Just Asking - the competitive world of charity events

Tomorrow is Red Nose Day here in the UK. But don't be fooled by the name into thinking this annual fundraising event is just a single day. For weeks now celebrities have been taking part in challenges like rafting the length of the Zambezi or doing 25-hour comedy gigs. One Direction have released a charity single. Red noses are being sold in shops and online; this year they're called Dinosesaurs and there are three different ones to collect. And we're all being encouraged to get involved and 'do something funny for money'.

Comic Relief, the charity behind Red Nose Day, have been doing fantastic work - and keeping us all entertained - for 25 years, and I have nothing but respect for anyone who raises money for charity. I recently sponsored several of my colleagues who ran a half marathon, and bought tickets for a charity raffle last year, despite literally never having won a raffle prize in my life (including the time when every single member of my family won something except me - this was 20 years ago but it still hurts).

I don't have much recent experience of fundraising, although I did once help my friend raise money for her sponsored trek in China - as I recall it involved standing outside Sainsbury's with a collecting bucket, singing songs from The Lion King, and hugging some old people (not all at the same time). But I wanted to know how, in a world where we can't turn on the TV or even walk down the street without being asked to donate to one charity or another, you can convince people to part with their hard-earned cash and support you, and your particular cause, instead of someone else. So I asked around and these were some of the tips I got:

Firstly, choose a charity that means something to you. That way you'll be able to speak passionately about it to people and explain to them how their money can make a difference. You may find that your charity has a special significance for them too, and they have their own story to share. If that's the case, be prepared to listen. It shows you're interested in the cause, and you're not just after their money.

Set yourself a target; be ambitious but realistic. Show your appreciation for any donation, no matter how much it is - it all takes you closer to your goal, and even a small donation may be a lot of money to the person giving it. Offer incentives; a colleague recently promised to run 10k barefoot (literally) if he raised a certain amount in sponsorship. Bleeding feet aren't exactly an incentive - but you get the idea. You could offer something a bit more tempting, like free chocolate for anyone who helps get you over your target amount, for example.

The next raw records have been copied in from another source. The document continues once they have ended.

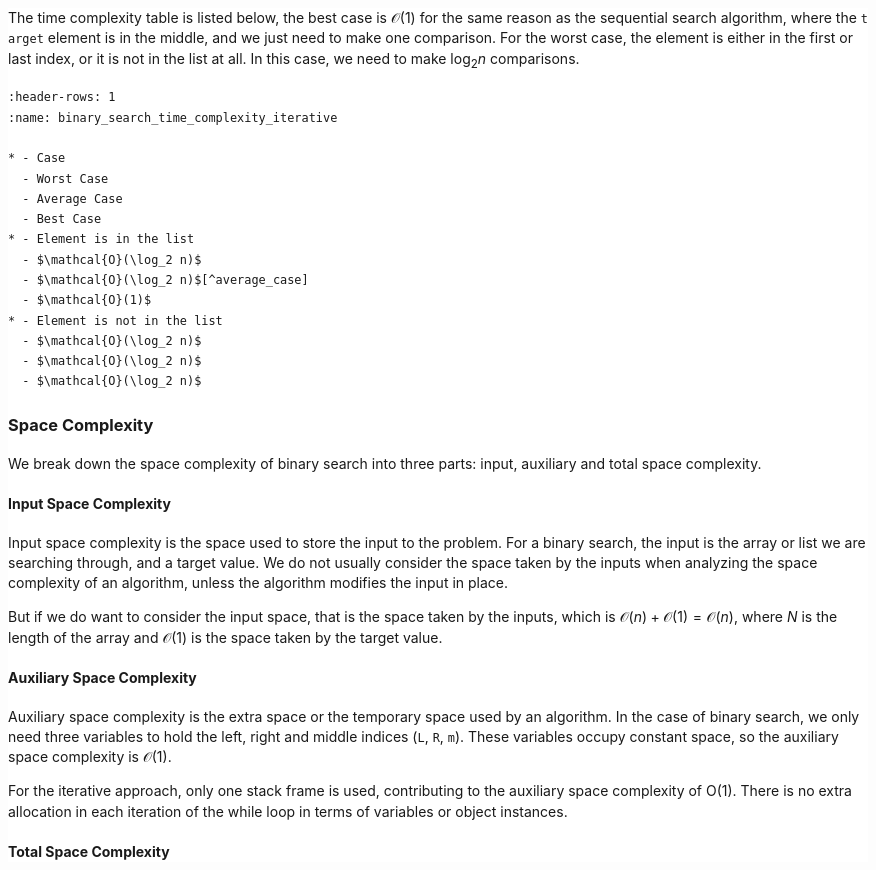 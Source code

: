 The time complexity table is listed below, the best case is $\mathcal{O}(1)$ for
the same reason as the sequential search algorithm, where the `target` element
is in the middle, and we just need to make one comparison. For the worst case,
the element is either in the first or last index, or it is not in the list at
all. In this case, we need to make $\log_2 n$ comparisons.

```{list-table} Best, Worst, and Average Case Analysis of Binary Search
:header-rows: 1
:name: binary_search_time_complexity_iterative

* - Case
  - Worst Case
  - Average Case
  - Best Case
* - Element is in the list
  - $\mathcal{O}(\log_2 n)$
  - $\mathcal{O}(\log_2 n)$[^average_case]
  - $\mathcal{O}(1)$
* - Element is not in the list
  - $\mathcal{O}(\log_2 n)$
  - $\mathcal{O}(\log_2 n)$
  - $\mathcal{O}(\log_2 n)$
```

### Space Complexity

We break down the space complexity of binary search into three parts: input,
auxiliary and total space complexity.

#### Input Space Complexity

Input space complexity is the space used to store the input to the problem. For
a binary search, the input is the array or list we are searching through, and a
target value. We do not usually consider the space taken by the inputs when
analyzing the space complexity of an algorithm, unless the algorithm modifies
the input in place.

But if we do want to consider the input space, that is the space taken by the
inputs, which is $\mathcal{O}(n) + \mathcal{O}(1) = \mathcal{O}(n)$, where $N$
is the length of the array and $\mathcal{O}(1)$ is the space taken by the target
value.

#### Auxiliary Space Complexity

Auxiliary space complexity is the extra space or the temporary space used by an
algorithm. In the case of binary search, we only need three variables to hold
the left, right and middle indices (`L`, `R`, `m`). These variables occupy
constant space, so the auxiliary space complexity is $\mathcal{O}(1)$.

For the iterative approach, only one stack frame is used, contributing to the
auxiliary space complexity of O(1). There is no extra allocation in each
iteration of the while loop in terms of variables or object instances.

#### Total Space Complexity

Know when to take no for an answer. A lot of people already donate money to other charities on a regular basis so they have a rule against any additional giving. Others may just not want to sponsor you, and that's their decision - it is their money, after all, and finances are tight for many people at the moment. If you're face to face with someone, observe their body language and know when to back off.

And of course, you need to spread the word. Start with your friends, family and work colleagues, or anyone who you think is likely to donate a decent amount, as it's easier to keep fundraising if you're off to a good start. Then you can start going further: use your social networks like Facebook and Twitter, mention it in forums or online communities, ask your family and friends to tell their friends, put up posters or hand out flyers, add it to your email signature. And there's no harm tweeting your favourite celebrities to see if they'll pass on your request - it might get you a few more pounds!

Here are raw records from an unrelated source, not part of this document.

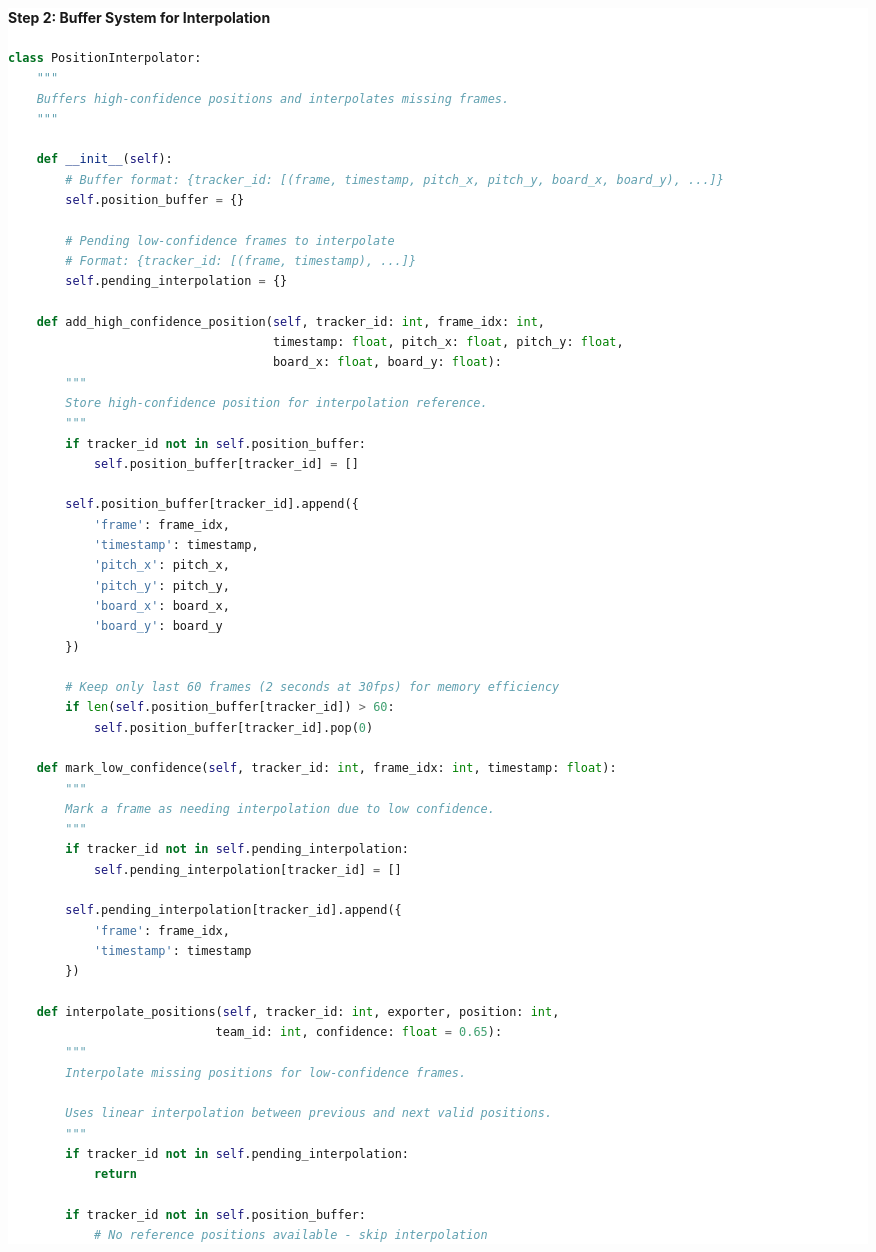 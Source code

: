 
#### Step 2: Buffer System for Interpolation

```python
class PositionInterpolator:
    """
    Buffers high-confidence positions and interpolates missing frames.
    """
    
    def __init__(self):
        # Buffer format: {tracker_id: [(frame, timestamp, pitch_x, pitch_y, board_x, board_y), ...]}
        self.position_buffer = {}
        
        # Pending low-confidence frames to interpolate
        # Format: {tracker_id: [(frame, timestamp), ...]}
        self.pending_interpolation = {}
    
    def add_high_confidence_position(self, tracker_id: int, frame_idx: int, 
                                     timestamp: float, pitch_x: float, pitch_y: float,
                                     board_x: float, board_y: float):
        """
        Store high-confidence position for interpolation reference.
        """
        if tracker_id not in self.position_buffer:
            self.position_buffer[tracker_id] = []
        
        self.position_buffer[tracker_id].append({
            'frame': frame_idx,
            'timestamp': timestamp,
            'pitch_x': pitch_x,
            'pitch_y': pitch_y,
            'board_x': board_x,
            'board_y': board_y
        })
        
        # Keep only last 60 frames (2 seconds at 30fps) for memory efficiency
        if len(self.position_buffer[tracker_id]) > 60:
            self.position_buffer[tracker_id].pop(0)
    
    def mark_low_confidence(self, tracker_id: int, frame_idx: int, timestamp: float):
        """
        Mark a frame as needing interpolation due to low confidence.
        """
        if tracker_id not in self.pending_interpolation:
            self.pending_interpolation[tracker_id] = []
        
        self.pending_interpolation[tracker_id].append({
            'frame': frame_idx,
            'timestamp': timestamp
        })
    
    def interpolate_positions(self, tracker_id: int, exporter, position: int, 
                             team_id: int, confidence: float = 0.65):
        """
        Interpolate missing positions for low-confidence frames.
        
        Uses linear interpolation between previous and next valid positions.
        """
        if tracker_id not in self.pending_interpolation:
            return
        
        if tracker_id not in self.position_buffer:
            # No reference positions available - skip interpolation
```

Be different. If you are hoping to reach a wider audience, the more unusual (and difficult) your event, and the better your story, the more likely you are to get noticed and make headlines. Louise and Geoff, from London, spent the night before their wedding sleeping rough to raise funds for a homeless charity. Australian Nick Le Soeuf locked himself in a shop window for three weeks with 300 poisonous spiders for a children's charity. And New Yorker Sheena Matheiken wore the same dress every day for a year to help children in India. (An unusual charity event also looks great on your CV...)

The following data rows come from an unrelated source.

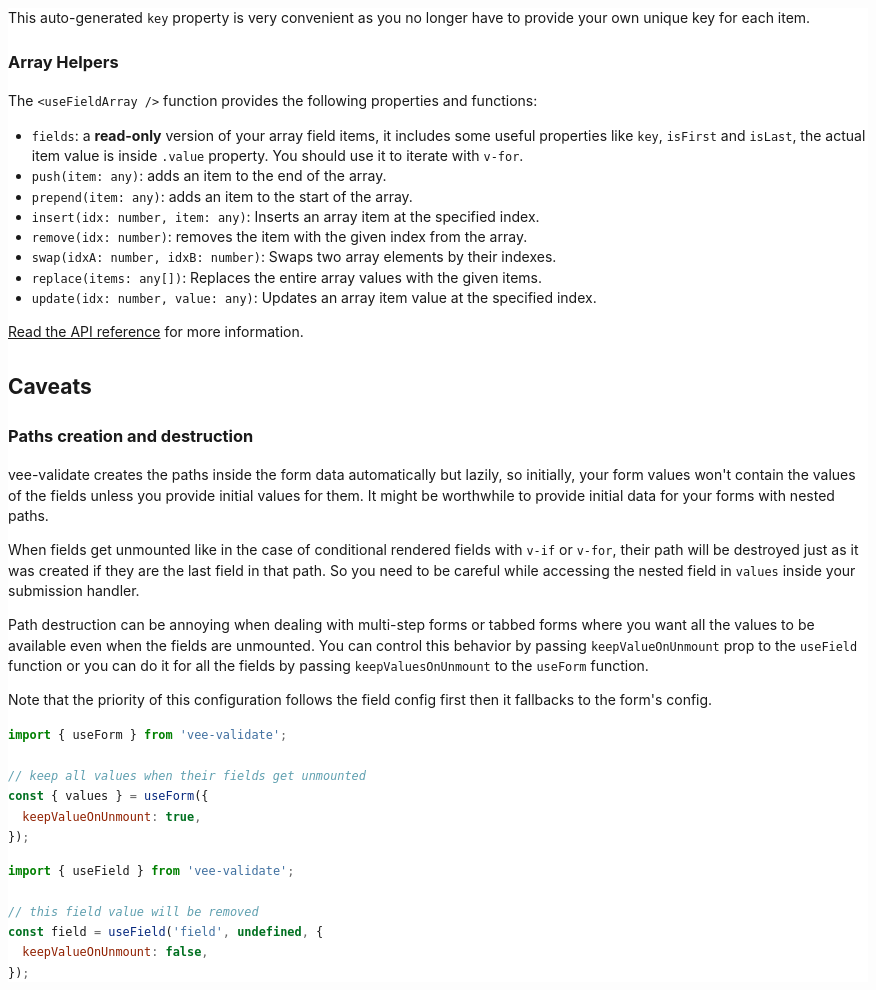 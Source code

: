 This auto-generated `key` property is very convenient as you no longer have to provide your own unique key for each item.

### Array Helpers

The `<useFieldArray />` function provides the following properties and functions:

- `fields`: a **read-only** version of your array field items, it includes some useful properties like `key`, `isFirst` and `isLast`, the actual item value is inside `.value` property. You should use it to iterate with `v-for`.
- `push(item: any)`: adds an item to the end of the array.
- `prepend(item: any)`: adds an item to the start of the array.
- `insert(idx: number, item: any)`: Inserts an array item at the specified index.
- `remove(idx: number)`: removes the item with the given index from the array.
- `swap(idxA: number, idxB: number)`: Swaps two array elements by their indexes.
- `replace(items: any[])`: Replaces the entire array values with the given items.
- `update(idx: number, value: any)`: Updates an array item value at the specified index.

[Read the API reference](/api/use-field-array) for more information.

## Caveats

### Paths creation and destruction

vee-validate creates the paths inside the form data automatically but lazily, so initially, your form values won't contain the values of the fields unless you provide initial values for them. It might be worthwhile to provide initial data for your forms with nested paths.

When fields get unmounted like in the case of conditional rendered fields with `v-if` or `v-for`, their path will be destroyed just as it was created if they are the last field in that path. So you need to be careful while accessing the nested field in `values` inside your submission handler.

Path destruction can be annoying when dealing with multi-step forms or tabbed forms where you want all the values to be available even when the fields are unmounted. You can control this behavior by passing `keepValueOnUnmount` prop to the `useField` function or you can do it for all the fields by passing `keepValuesOnUnmount` to the `useForm` function.

Note that the priority of this configuration follows the field config first then it fallbacks to the form's config.

```js
import { useForm } from 'vee-validate';

// keep all values when their fields get unmounted
const { values } = useForm({
  keepValueOnUnmount: true,
});
```

```js
import { useField } from 'vee-validate';

// this field value will be removed
const field = useField('field', undefined, {
  keepValueOnUnmount: false,
});
```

Thank you to all those who shared their advice. Incidentally, I hope to take part in a marathon later this year (walking, not running - let's not get carried away) so I may well be putting this into practice before too long. You have been warned...

5 comments:

  1. 300 poisonous spiders?! Mental, clearly mental! Lol. And the same dress for a year? Did she have two of the same dress so she could wash one while wearing the other? Just seems a smelly task lol.

    I for one cannot stand high street charity collectors. They constantly try and stop you and once a man said 'don't worry I am not asking for money today' and then at the end of his speech wanted money (bearing in mind I was a student then so already in my overdraft!).

    However the more creative the more you want to help out. :)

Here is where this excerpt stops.